If you only hear Pope Francis when he agrees with you, you’re doing it wrong.
Far be it from me, as a protestant, to try to parse or explain the intricacies or even broad brush strokes of Catholic doctrine. But it is generally true that Christianity is a counter-cultural religion, one that from the beginning has been at odds with prevailing cultural and political norms.
So it follows that if you are not challenged in some way by the word, whether it comes from the pages of Scripture or the mouths of prophets, you probably aren’t really listening. This has confounded believers since Jesus’ time and rulers even before then. Lord knows I struggle with it all the time.
Still, there was a particular dissonance in the commentary about this pope’s first trip to the United States.
It wasn’t just because one cohort went on about Francis’ words about climate change and “unbridled capitalism,” while another pointed back to church teachings on abortion and marriage. Rather, it was the clanging, crashing sounds within a progressivist movement that is suddenly fine with letting religious-based morality inform public policy, at least sometimes.
Some in those ranks tried to spin their (ahem) conversion as a matter of conservative hypocrisy: So it's OK for the church to demand government intervention on abortion, but not climate change, huh?
As far as I’m aware, though, there are no conservatives calling for an American theocracy. Those positions on the right that remain heavily influenced by theology are best seen as the ones to which the religious right has retreated after a decades-long culture war the left has largely won.
It has won, and now engages in skirmishes chiefly at the times and places of its choosing, in no small way by denying that one's religious beliefs should inform one's policy preferences.

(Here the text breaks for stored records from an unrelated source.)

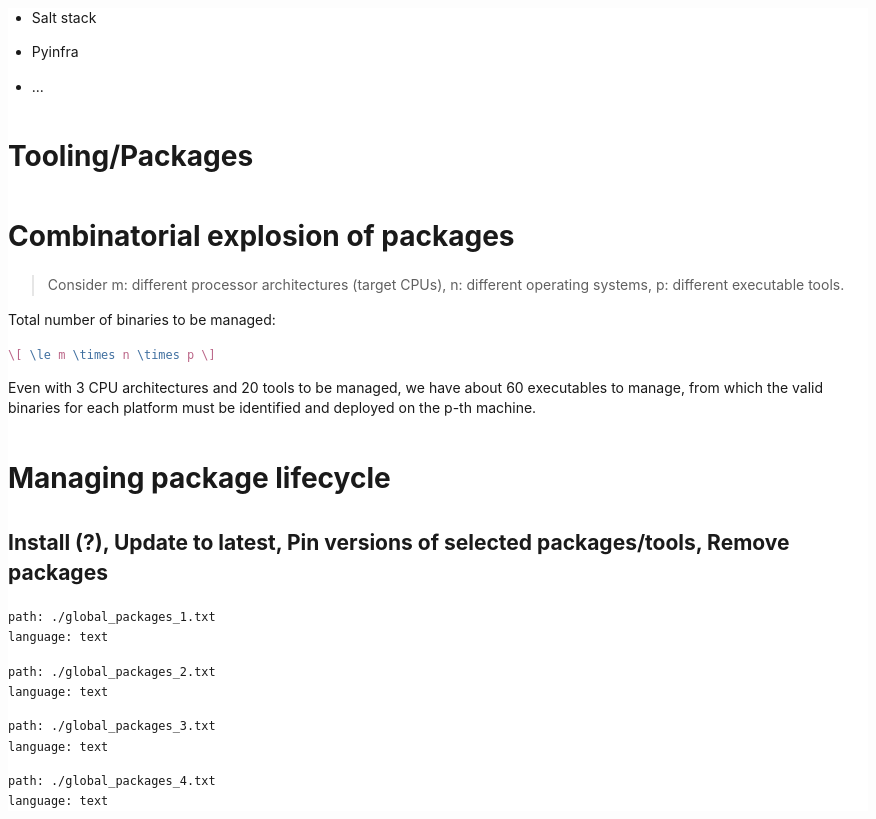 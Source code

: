 * Salt stack

* Pyinfra

* ...





Tooling/Packages
====



Combinatorial explosion of packages
===

>Consider
    m: different processor architectures (target CPUs),
    n: different operating systems,
    p: different executable tools.

Total number of binaries to be managed:
```latex +render
\[ \le m \times n \times p \]
```
Even with 3 CPU architectures and 20 tools to be managed, we have about 60
executables to manage, from which the valid binaries for each platform must be
identified and deployed on the p-th machine.



Managing package lifecycle
===
## Install (?), Update to latest, Pin versions of selected packages/tools, Remove packages





```file 
path: ./global_packages_1.txt
language: text
```


```file 
path: ./global_packages_2.txt
language: text
```




```file 
path: ./global_packages_3.txt
language: text
```



```file 
path: ./global_packages_4.txt
language: text
```
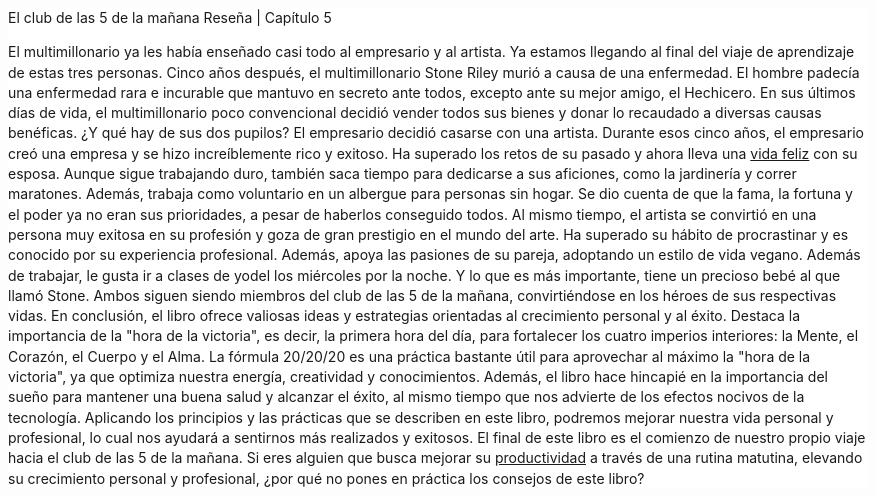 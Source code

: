 



El club de las 5 de la mañana Reseña | Capítulo 5

El multimillonario ya les había enseñado casi todo al empresario y al artista. Ya estamos llegando al final del viaje de aprendizaje de estas tres personas. Cinco años después, el multimillonario Stone Riley murió a causa de una enfermedad. El hombre padecía una enfermedad rara e incurable que mantuvo en secreto ante todos, excepto ante su mejor amigo, el Hechicero. En sus últimos días de vida, el multimillonario poco convencional decidió vender todos sus bienes y donar lo recaudado a diversas causas benéficas. ¿Y qué hay de sus dos pupilos? El empresario decidió casarse con una artista. Durante esos cinco años, el empresario creó una empresa y se hizo increíblemente rico y exitoso. Ha superado los retos de su pasado y ahora lleva una [vida feliz](https://www.bookey.app/es/book/ikigai) con su esposa. Aunque sigue trabajando duro, también saca tiempo para dedicarse a sus aficiones, como la jardinería y correr maratones. Además, trabaja como voluntario en un albergue para personas sin hogar. Se dio cuenta de que la fama, la fortuna y el poder ya no eran sus prioridades, a pesar de haberlos conseguido todos. Al mismo tiempo, el artista se convirtió en una persona muy exitosa en su profesión y goza de gran prestigio en el mundo del arte. Ha superado su hábito de procrastinar y es conocido por su experiencia profesional. Además, apoya las pasiones de su pareja, adoptando un estilo de vida vegano. Además de trabajar, le gusta ir a clases de yodel los miércoles por la noche. Y lo que es más importante, tiene un precioso bebé al que llamó Stone. Ambos siguen siendo miembros del club de las 5 de la mañana, convirtiéndose en los héroes de sus respectivas vidas. En conclusión, el libro ofrece valiosas ideas y estrategias orientadas al crecimiento personal y al éxito. Destaca la importancia de la "hora de la victoria", es decir, la primera hora del día, para fortalecer los cuatro imperios interiores: la Mente, el Corazón, el Cuerpo y el Alma. La fórmula 20/20/20 es una práctica bastante útil para aprovechar al máximo la "hora de la victoria", ya que optimiza nuestra energía, creatividad y conocimientos. Además, el libro hace hincapié en la importancia del sueño para mantener una buena salud y alcanzar el éxito, al mismo tiempo que nos advierte de los efectos nocivos de la tecnología. Aplicando los principios y las prácticas que se describen en este libro, podremos mejorar nuestra vida personal y profesional, lo cual nos ayudará a sentirnos más realizados y exitosos. El final de este libro es el comienzo de nuestro propio viaje hacia el club de las 5 de la mañana. Si eres alguien que busca mejorar su [productividad](https://www.bookey.app/es/book/el-poder-de-los-h%C3%A1bitos) a través de una rutina matutina, elevando su crecimiento personal y profesional, ¿por qué no pones en práctica los consejos de este libro? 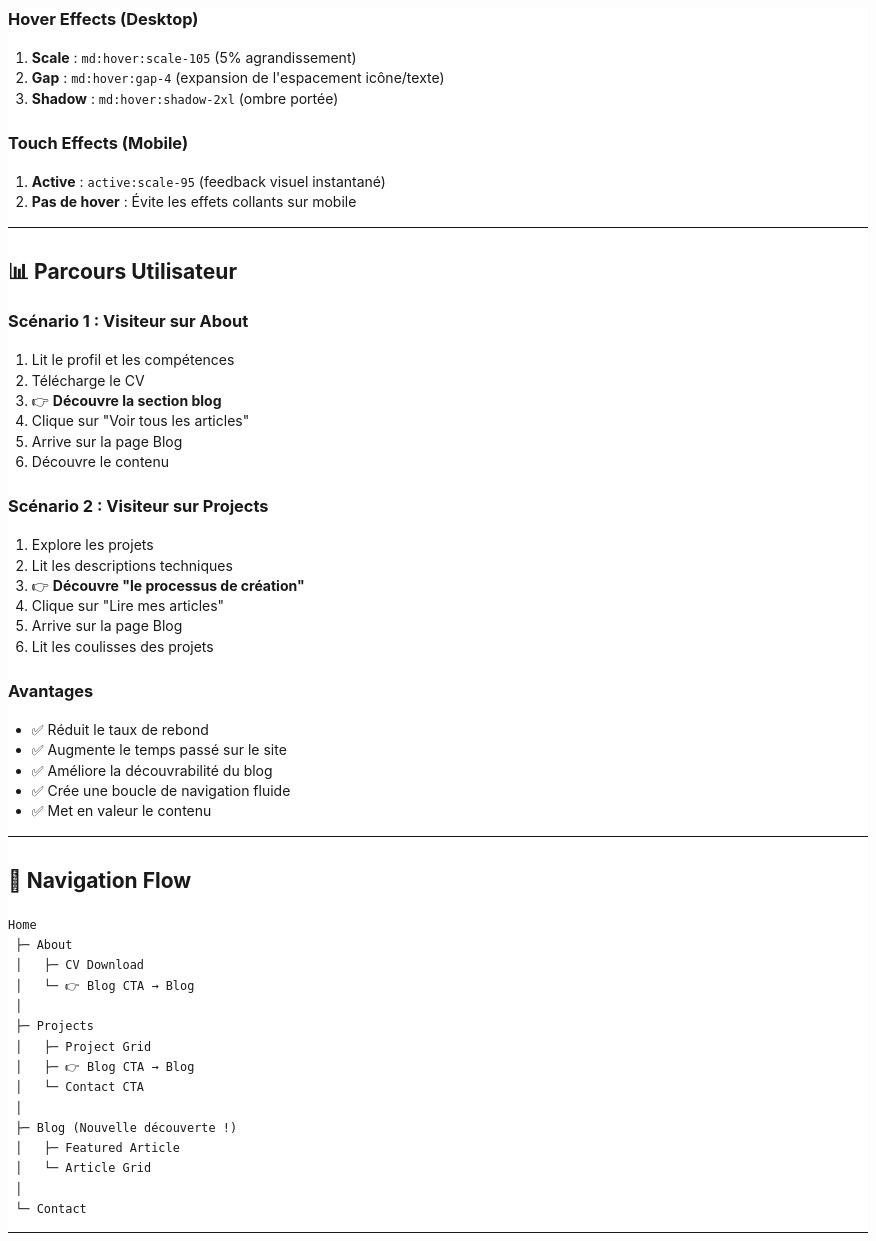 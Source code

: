 ### Hover Effects (Desktop)
1. **Scale** : `md:hover:scale-105` (5% agrandissement)
2. **Gap** : `md:hover:gap-4` (expansion de l'espacement icône/texte)
3. **Shadow** : `md:hover:shadow-2xl` (ombre portée)

### Touch Effects (Mobile)
1. **Active** : `active:scale-95` (feedback visuel instantané)
2. **Pas de hover** : Évite les effets collants sur mobile

---

## 📊 Parcours Utilisateur

### Scénario 1 : Visiteur sur About
1. Lit le profil et les compétences
2. Télécharge le CV
3. 👉 **Découvre la section blog**
4. Clique sur "Voir tous les articles"
5. Arrive sur la page Blog
6. Découvre le contenu

### Scénario 2 : Visiteur sur Projects
1. Explore les projets
2. Lit les descriptions techniques
3. 👉 **Découvre "le processus de création"**
4. Clique sur "Lire mes articles"
5. Arrive sur la page Blog
6. Lit les coulisses des projets

### Avantages
- ✅ Réduit le taux de rebond
- ✅ Augmente le temps passé sur le site
- ✅ Améliore la découvrabilité du blog
- ✅ Crée une boucle de navigation fluide
- ✅ Met en valeur le contenu

---

## 🔄 Navigation Flow

```
Home
 ├─ About
 │   ├─ CV Download
 │   └─ 👉 Blog CTA → Blog
 │
 ├─ Projects
 │   ├─ Project Grid
 │   ├─ 👉 Blog CTA → Blog
 │   └─ Contact CTA
 │
 ├─ Blog (Nouvelle découverte !)
 │   ├─ Featured Article
 │   └─ Article Grid
 │
 └─ Contact
```

---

Thus do many pronouncements begin with "I personally" — as in, I personally wouldn't have an abortion, but I wouldn't make it illegal for another person to have one.
This would be less than remarkable if it were simply the typical — on both sides — lack of consistency we see in politics. But there’s something else missing in this instance.
Having discarded religious belief as a guide, progressivists replaced it with … nothing. They’d like to tell you it’s liberty, but they’re also the leading proponents of the nanny state. They’d like to tell you it’s equality, but most often the result of their policies is simply favoritism for different interest groups.
You might call it faith in government, but not in the Constitution, the favorite parts of which on the left are found in between the lines while explicit protections — the Second and Tenth amendments, to name a couple — are deemed dispensable. Increasingly, the contemporary left can’t even be described as “liberal.”
If you find yourself surprised by how and why certain issues crop up, let me suggest this absence of core guiding principles is one reason. It's telling that one of the few examples progressivists have to offer is a holdover from Christianity (albeit a misinterpreted one ): "Judge not …"
And now they have the pope, when convenient. I doubt his agreement with them on certain issues will cause them any introspection about others, but I’d like to think it could. Miracles do still happen.